TraderTraitor: The Kings of Crypto Theft

On February 21, the largest cryptocurrency theft in history was unleashed. A group of hackers managed to seize a digital wallet belonging to Bybit, the second-largest cryptocurrency exchange in the world, stealing nearly $1.5 billion in digital tokens. The criminals quickly moved the money among multiple wallets and cryptocurrency services to disguise their activities before starting to withdraw the stolen funds. This digital heist displayed the typical characteristics of an operation orchestrated by one of the most elite subgroups of hackers from North Korea.

Although Bybit managed to remain solvent through cryptocurrency loans and activated a reward program to trace the stolen funds, the FBI quickly attributed the attack to the hackers known as TraderTraitor. This group had already been linked to other notorious cryptocurrency thefts and supply chain software breaches.

Michael Barnhart, a cybersecurity researcher specializing in North Korea, points out that hackers from this country, alongside their counterparts from China, Russia, and Iran, are considered one of the most sophisticated cyber threats facing Western democracies. North Korea's cyber operations pursue specific objectives, such as funding the regime's nuclear programs. In this sense, cryptocurrency theft has gained prominence in recent years.

For at least five years, Kim Jong-un's totalitarian regime has sent highly skilled tech workers to infiltrate companies around the world to earn salaries that they send back home. In some cases, after being laid off, these workers extort their former employers by threatening to disclose sensitive information. At the same time, North Korean hackers, included in the broader group known as Lazarus, have stolen billions in cryptocurrency from exchanges and global companies. TraderTraitor is one of the factions within Lazarus, operating under the supervision of North Korea's intelligence agency, the General Reconnaissance Bureau.

This group, also known as Jade Sleet, Slow Pisces, and UNC4899, specializes in cryptocurrency theft. Sherrod DeGrippo, threat intelligence strategy director at Microsoft, highlights the use of a variety of creative techniques to access blockchain platforms and trading forums. Since its emergence in 2022, TraderTraitor has been linked to multiple significant thefts; one of the most notable was the theft of $308 million from the Japanese company DMM in March 2024.

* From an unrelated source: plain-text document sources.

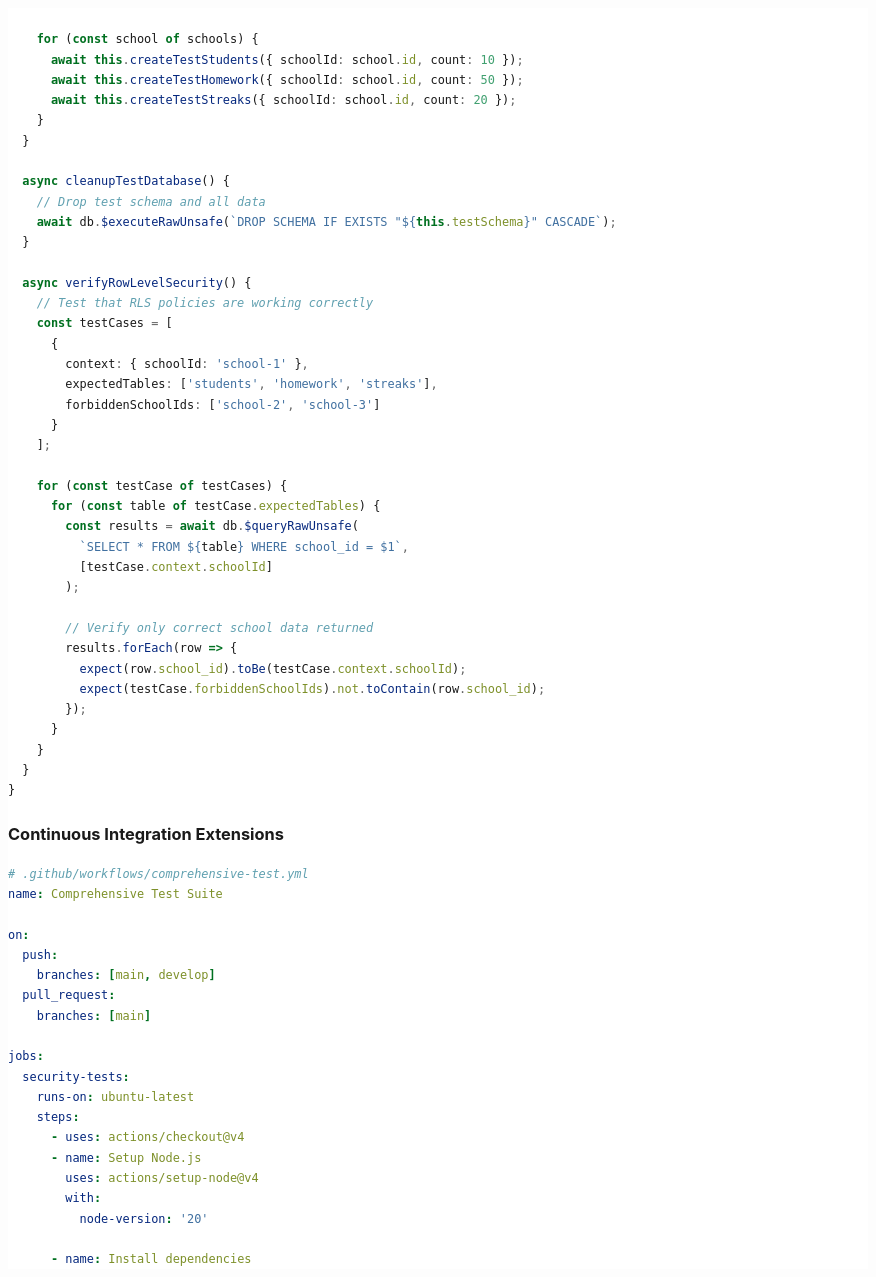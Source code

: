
 ```typescript
    
    for (const school of schools) {
      await this.createTestStudents({ schoolId: school.id, count: 10 });
      await this.createTestHomework({ schoolId: school.id, count: 50 });
      await this.createTestStreaks({ schoolId: school.id, count: 20 });
    }
  }

  async cleanupTestDatabase() {
    // Drop test schema and all data
    await db.$executeRawUnsafe(`DROP SCHEMA IF EXISTS "${this.testSchema}" CASCADE`);
  }

  async verifyRowLevelSecurity() {
    // Test that RLS policies are working correctly
    const testCases = [
      {
        context: { schoolId: 'school-1' },
        expectedTables: ['students', 'homework', 'streaks'],
        forbiddenSchoolIds: ['school-2', 'school-3']
      }
    ];

    for (const testCase of testCases) {
      for (const table of testCase.expectedTables) {
        const results = await db.$queryRawUnsafe(
          `SELECT * FROM ${table} WHERE school_id = $1`,
          [testCase.context.schoolId]
        );
        
        // Verify only correct school data returned
        results.forEach(row => {
          expect(row.school_id).toBe(testCase.context.schoolId);
          expect(testCase.forbiddenSchoolIds).not.toContain(row.school_id);
        });
      }
    }
  }
}
```

### Continuous Integration Extensions
```yaml
# .github/workflows/comprehensive-test.yml
name: Comprehensive Test Suite

on:
  push:
    branches: [main, develop]
  pull_request:
    branches: [main]

jobs:
  security-tests:
    runs-on: ubuntu-latest
    steps:
      - uses: actions/checkout@v4
      - name: Setup Node.js
        uses: actions/setup-node@v4
        with:
          node-version: '20'
      
      - name: Install dependencies
```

TraderTraitor conducts targeted attacks on employees of Web3 companies through spear-phishing emails, typically directed at those working in software development. These hackers create profiles of their targets and monitor the most active trading platforms in the industry. In July 2023, GitHub, owned by Microsoft, revealed that TraderTraitor had created fake accounts on its platform and other social networks to lure developers and ultimately infect them with malware.

From access to cryptocurrencies or digital wallets, money laundering follows a well-established pattern. To prevent wallets from being frozen, the hackers quickly exchange the stolen tokens for more common cryptocurrencies, like ether and bitcoin, which are harder to trace. Additionally, funds are split into smaller amounts and sent to multiple wallets, avoiding a trace of the transactions.

Currently, TraderTraitor is also implicated in attacks on supply chain software companies, with JumpCloud being one of the most notorious cases in June 2023. This modality of attack can offer a more stealthy access to their true targets.

As TraderTraitor has gained more attention, an improvement in their operations and attempts to evade detection have been observed. Recent investigations have shown that they have employed malware capable of self-deleting to hinder identification. Unlike Russian hacker groups, which tend to operate in a more chaotic manner, North Korean groups appear to be better organized, demonstrating a remarkable ability to maintain privacy and persistence.

The complexity of North Korea's hacking operations could be even greater than previously thought. Experts suggest that cryptocurrency hackers and undercover IT workers may be coordinating their tactics, indicating an overlap in their methods of operation.